As mortgage rates continue to rise, alongside household bills, more people are struggling to keep up with their payments in the months ahead. Under the system currently, those with a mortgage can claim for help with interest costs if they are on qualifying benefits, like Universal Credit, pension credit or employment and support allowance.

Sir Steve noted that the limitations on the new scheme mean people may build up significant arrears over the first nine months that they are out of employment, before help begins. Once help starts, the Department for Work and Pensions (DWP) will only contribute to the interest on the first £200,000 of the outstanding mortgage, or just £100,000 for claimants over the pension age.

The DWP will pay interest on the assumption of a standard interest rate that is applied to all claimants, rather than the actual interest rate that is being paid. Support for mortgage interest is set at a level equal to the Bank of England’s published monthly average mortgage interest rate.

Subsequent changes to the standard interest rate only occur when the Bank of England average mortgage rate differs by 0.5 percentage points or more from the standard rate. This means those with large outstanding mortgages, like first-time buyers, could find that the eventual help they get is not enough to cover their ongoing mortgage costs.

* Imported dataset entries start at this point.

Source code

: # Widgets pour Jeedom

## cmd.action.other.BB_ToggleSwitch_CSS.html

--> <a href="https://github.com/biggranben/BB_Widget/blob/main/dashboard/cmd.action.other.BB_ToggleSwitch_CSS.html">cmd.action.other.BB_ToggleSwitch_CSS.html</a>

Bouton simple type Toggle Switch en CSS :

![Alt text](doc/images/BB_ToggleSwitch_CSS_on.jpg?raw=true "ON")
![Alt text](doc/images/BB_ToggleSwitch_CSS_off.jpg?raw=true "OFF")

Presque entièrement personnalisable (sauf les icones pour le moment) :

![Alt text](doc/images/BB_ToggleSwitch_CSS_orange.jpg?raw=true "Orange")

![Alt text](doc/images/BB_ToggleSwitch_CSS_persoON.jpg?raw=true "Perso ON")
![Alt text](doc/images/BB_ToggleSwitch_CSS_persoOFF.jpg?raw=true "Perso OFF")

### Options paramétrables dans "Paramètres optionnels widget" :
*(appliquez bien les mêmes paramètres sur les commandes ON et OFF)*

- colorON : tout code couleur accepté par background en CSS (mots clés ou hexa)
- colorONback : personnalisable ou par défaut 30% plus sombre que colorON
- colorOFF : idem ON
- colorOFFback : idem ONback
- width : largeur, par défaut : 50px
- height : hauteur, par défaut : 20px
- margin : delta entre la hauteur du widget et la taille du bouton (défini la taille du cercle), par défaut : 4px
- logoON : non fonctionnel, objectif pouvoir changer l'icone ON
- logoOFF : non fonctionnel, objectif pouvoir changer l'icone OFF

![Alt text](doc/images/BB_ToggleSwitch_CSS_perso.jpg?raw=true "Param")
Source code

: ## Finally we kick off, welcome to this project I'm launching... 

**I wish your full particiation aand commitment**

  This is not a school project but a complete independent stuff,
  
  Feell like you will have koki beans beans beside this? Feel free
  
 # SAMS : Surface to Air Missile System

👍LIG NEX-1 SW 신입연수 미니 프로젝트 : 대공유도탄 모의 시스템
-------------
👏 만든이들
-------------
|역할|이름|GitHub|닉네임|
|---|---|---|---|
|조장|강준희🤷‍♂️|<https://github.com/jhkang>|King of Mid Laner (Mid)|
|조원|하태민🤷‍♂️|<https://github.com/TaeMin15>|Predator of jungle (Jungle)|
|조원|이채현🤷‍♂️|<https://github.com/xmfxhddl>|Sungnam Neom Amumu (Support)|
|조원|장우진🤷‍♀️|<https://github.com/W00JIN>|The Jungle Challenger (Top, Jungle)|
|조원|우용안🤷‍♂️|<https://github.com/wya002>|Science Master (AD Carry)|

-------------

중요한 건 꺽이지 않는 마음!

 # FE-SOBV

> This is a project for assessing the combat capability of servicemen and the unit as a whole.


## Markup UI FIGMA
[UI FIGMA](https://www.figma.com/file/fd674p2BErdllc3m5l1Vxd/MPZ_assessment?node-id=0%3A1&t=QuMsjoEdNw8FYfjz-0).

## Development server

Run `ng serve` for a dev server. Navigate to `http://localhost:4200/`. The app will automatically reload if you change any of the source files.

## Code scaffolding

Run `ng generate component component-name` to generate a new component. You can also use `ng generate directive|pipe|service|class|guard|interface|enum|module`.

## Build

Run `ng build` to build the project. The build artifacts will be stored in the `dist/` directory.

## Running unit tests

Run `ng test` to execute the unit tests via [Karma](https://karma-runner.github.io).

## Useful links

Sir Steve, who is now partner at consultants LCP (Lane Clark & Peacock), said: “If a homeowner loses their job, the welfare safety net has largely been dismantled in recent years.

“In most cases no mortgage help is available for nine months, during which time large arrears could build up. And even when help does start it may fall short of actual interest payments and has to be repaid with interest when the property is sold.

“Many working homebuyers may be completely unaware of the lack of support they will get from the state if they lose their job and may need to think hard now about how they would sustain their mortgage – and keep their home – if they were to lose their job.

“One thing is clear – they cannot depend on the Government to support them.”

A DWP spokesperson said: “We recognise people are struggling with rising prices, which is why we are protecting millions of the most vulnerable families with at least £1,200 of direct payments and saving households an average of £1,000 a year through our new energy price guarantee.

“If someone is having difficulty meeting their mortgage commitments, it is important they speak to their lender as they will have set processes in place to assist.

“Under FCA (Financial Conduct Authority) guidance, the lending industry must consider a range of support options, including offering to make up the difference in interest payments.”

Those who are struggling with mortgage payments could be offered various options by their lender, and this is dependent on circumstance. Options include:

  • part-payment plans

  • mortgage term extensions

  • temporarily transferring to an interest-only mortgage

  • deferring interest due

The money owed may be added to the mortgage balance.

A spokesperson for trade association UK Finance said: “Lenders stand ready to help customers who might be struggling with their mortgage payments.

“There is a range of tailored support available, anyone who is concerned about their finances should contact their lender as soon as possible to discuss the options available to help.”